Tools for Discovering Patterns in Data: Extracting Value from Tables, Text, and Links
John Elder, Ph.D.
Can't attend the on-site course? Register here for the online video course.
Find the useful information hidden in your data! This course surveys computer-intensive methods for inductive classification and estimation, drawn from Statistics, Machine Learning, and Data Mining. Dr. Elder will describe the key inner workings of leading algorithms, compare their merits, and (briefly) demonstrate their relative effectiveness on practical applications. We'll first review classical statistical techniques, both linear and nonparametric, then outline the ways in which these basic tools are modified and combined into powerful modern methods. The course emphasizes practical advice and focuses on the essential techniques of Resampling, Visualization, and Ensembles. Actual scientific and business examples will illustrate proven techniques employed by expert analysts. Along the way, relative strengths and distinctive properties of the leading commercial software products for Data Mining will be discussed.
John F. Elder IV, Ph.D. heads the US’s top data mining consulting team, based in Charlottesville, Virginia, and in Washington DC, Baltimore MD, and Raleigh NC. Founded in 1995, Elder Research, Inc. focuses on commercial, investment, and security applications of advanced analytics including stock selection, text mining, social networks, image recognition, biometrics, process optimization, drug efficacy, credit scoring, and fraud detection. John holds Engineering degrees from Rice University, and the University of Virginia, where he’s an Adjunct Professor teaching Optimization or Data Mining. Prior to founding ERI, he spent a decade in aerospace consulting, investment management, and academia.
Dr. Elder has authored innovative data mining tools, is a frequent keynote speaker, and chairs international analytics conferences. He was honored to serve five years on a panel appointed by President Bush to guide technology for national security. He has co-authored award-winning books on practical data mining, ensembles, and text mining. John is grateful to be a follower of Christ and the father of 5.

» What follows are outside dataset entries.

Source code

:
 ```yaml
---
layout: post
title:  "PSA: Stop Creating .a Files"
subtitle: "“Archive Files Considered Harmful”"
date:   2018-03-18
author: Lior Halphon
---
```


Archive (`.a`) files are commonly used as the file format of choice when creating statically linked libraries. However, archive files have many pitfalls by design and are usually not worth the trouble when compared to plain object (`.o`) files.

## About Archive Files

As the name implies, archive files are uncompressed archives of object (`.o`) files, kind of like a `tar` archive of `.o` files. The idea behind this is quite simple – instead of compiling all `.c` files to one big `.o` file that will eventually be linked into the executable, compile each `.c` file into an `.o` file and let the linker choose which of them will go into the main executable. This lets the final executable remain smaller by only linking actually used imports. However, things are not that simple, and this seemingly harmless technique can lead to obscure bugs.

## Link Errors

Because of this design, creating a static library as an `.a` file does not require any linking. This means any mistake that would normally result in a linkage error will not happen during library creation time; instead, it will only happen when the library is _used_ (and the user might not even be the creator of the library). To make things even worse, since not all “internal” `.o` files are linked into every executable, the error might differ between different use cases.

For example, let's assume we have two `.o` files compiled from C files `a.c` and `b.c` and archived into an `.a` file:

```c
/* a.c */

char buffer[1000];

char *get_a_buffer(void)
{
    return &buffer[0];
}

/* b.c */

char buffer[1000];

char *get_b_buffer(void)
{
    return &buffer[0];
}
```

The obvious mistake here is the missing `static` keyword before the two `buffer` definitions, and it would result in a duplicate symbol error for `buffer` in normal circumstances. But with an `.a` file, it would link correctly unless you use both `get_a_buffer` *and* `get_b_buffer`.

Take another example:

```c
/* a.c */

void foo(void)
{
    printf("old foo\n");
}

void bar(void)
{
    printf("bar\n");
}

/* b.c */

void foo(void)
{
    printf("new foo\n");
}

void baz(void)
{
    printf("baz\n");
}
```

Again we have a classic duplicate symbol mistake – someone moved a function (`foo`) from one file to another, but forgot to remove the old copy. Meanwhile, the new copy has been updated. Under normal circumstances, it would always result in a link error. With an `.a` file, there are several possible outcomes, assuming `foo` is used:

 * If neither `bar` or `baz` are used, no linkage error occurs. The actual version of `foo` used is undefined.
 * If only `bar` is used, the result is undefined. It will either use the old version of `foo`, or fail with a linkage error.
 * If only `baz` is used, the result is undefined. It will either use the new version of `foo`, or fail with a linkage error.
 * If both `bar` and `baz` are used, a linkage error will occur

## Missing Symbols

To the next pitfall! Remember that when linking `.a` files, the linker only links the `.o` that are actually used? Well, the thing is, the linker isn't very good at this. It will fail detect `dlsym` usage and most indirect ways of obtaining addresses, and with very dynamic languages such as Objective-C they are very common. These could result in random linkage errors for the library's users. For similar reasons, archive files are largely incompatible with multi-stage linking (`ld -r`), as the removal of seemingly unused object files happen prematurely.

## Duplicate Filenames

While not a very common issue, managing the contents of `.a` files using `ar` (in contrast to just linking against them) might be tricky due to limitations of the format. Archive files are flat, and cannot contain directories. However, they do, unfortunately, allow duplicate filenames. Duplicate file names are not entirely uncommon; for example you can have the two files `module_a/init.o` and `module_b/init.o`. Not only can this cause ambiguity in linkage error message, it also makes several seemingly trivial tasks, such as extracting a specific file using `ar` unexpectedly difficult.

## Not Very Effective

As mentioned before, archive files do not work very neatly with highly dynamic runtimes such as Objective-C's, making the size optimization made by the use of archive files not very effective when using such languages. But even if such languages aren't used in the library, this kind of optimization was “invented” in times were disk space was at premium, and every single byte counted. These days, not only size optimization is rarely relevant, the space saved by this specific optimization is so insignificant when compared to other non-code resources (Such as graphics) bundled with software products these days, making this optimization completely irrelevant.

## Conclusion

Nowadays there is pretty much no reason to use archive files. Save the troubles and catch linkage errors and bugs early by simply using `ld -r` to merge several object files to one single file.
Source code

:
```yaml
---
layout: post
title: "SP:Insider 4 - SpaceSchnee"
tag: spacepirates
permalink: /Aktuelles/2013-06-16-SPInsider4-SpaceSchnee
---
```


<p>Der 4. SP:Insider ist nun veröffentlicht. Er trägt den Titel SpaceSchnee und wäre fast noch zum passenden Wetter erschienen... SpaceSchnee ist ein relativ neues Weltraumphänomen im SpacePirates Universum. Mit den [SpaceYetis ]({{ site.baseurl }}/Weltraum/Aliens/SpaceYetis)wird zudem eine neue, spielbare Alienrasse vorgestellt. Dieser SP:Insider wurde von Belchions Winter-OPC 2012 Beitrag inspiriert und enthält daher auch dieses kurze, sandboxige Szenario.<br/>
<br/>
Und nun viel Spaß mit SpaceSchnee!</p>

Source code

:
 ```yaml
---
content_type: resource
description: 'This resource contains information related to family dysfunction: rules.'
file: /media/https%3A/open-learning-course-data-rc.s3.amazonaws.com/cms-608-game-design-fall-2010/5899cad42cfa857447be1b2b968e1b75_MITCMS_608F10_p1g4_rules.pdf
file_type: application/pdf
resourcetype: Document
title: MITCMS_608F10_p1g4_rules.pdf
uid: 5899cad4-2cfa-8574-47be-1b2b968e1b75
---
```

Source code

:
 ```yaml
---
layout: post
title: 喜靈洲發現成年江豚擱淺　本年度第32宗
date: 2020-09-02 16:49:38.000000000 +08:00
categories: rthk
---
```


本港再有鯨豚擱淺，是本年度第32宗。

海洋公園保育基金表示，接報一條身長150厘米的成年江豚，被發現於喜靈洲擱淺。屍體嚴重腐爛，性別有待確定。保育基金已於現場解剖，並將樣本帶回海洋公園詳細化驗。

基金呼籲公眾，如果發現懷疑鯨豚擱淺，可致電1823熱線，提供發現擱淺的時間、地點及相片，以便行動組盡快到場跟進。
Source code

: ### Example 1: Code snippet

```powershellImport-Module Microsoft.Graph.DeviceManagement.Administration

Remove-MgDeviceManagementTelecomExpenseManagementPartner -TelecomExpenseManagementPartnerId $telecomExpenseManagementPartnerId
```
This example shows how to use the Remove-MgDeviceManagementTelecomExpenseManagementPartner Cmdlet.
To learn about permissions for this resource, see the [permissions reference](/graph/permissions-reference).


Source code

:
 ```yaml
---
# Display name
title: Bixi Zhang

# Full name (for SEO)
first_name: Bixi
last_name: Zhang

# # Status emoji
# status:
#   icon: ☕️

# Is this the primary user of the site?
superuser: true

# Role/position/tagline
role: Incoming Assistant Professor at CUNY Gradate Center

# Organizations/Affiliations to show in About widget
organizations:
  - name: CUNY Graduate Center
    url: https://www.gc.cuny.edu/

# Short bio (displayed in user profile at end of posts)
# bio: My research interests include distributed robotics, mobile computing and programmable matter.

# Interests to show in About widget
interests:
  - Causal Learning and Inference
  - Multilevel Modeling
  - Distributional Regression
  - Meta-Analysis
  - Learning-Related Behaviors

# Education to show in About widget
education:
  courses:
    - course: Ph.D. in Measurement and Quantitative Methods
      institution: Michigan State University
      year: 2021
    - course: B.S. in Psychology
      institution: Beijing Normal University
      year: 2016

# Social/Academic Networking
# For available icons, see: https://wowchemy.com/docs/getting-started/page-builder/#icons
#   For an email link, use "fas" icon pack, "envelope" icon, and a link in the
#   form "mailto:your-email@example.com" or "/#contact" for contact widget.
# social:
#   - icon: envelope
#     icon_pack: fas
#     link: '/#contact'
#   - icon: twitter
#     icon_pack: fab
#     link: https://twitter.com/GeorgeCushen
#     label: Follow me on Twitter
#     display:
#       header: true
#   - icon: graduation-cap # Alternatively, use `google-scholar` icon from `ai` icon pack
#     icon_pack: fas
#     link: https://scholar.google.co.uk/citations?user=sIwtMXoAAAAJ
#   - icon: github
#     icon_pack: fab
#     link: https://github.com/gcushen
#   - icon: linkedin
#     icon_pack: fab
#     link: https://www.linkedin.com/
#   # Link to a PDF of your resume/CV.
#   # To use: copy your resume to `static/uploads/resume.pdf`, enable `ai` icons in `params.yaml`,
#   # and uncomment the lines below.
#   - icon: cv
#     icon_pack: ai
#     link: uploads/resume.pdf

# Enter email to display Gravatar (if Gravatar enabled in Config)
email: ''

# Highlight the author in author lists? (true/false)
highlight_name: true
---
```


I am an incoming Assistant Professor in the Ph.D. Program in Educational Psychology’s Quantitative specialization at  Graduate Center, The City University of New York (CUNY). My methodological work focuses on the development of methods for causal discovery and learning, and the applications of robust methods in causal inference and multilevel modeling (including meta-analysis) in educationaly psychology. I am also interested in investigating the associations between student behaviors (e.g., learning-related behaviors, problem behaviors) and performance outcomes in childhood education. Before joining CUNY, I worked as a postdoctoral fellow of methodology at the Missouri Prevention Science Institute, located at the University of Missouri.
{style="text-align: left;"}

Those from industry and academia who work with data and wish to understand recent developments in data science and machine learning. At the conclusion of this course, one should be able to discern the basic strengths of competing methods and select the appropriate tools for one's applications. Participants should have prior working experience with computers and interest in applied statistical techniques. (It helps, as well, to have a motivating application you wish to solve.)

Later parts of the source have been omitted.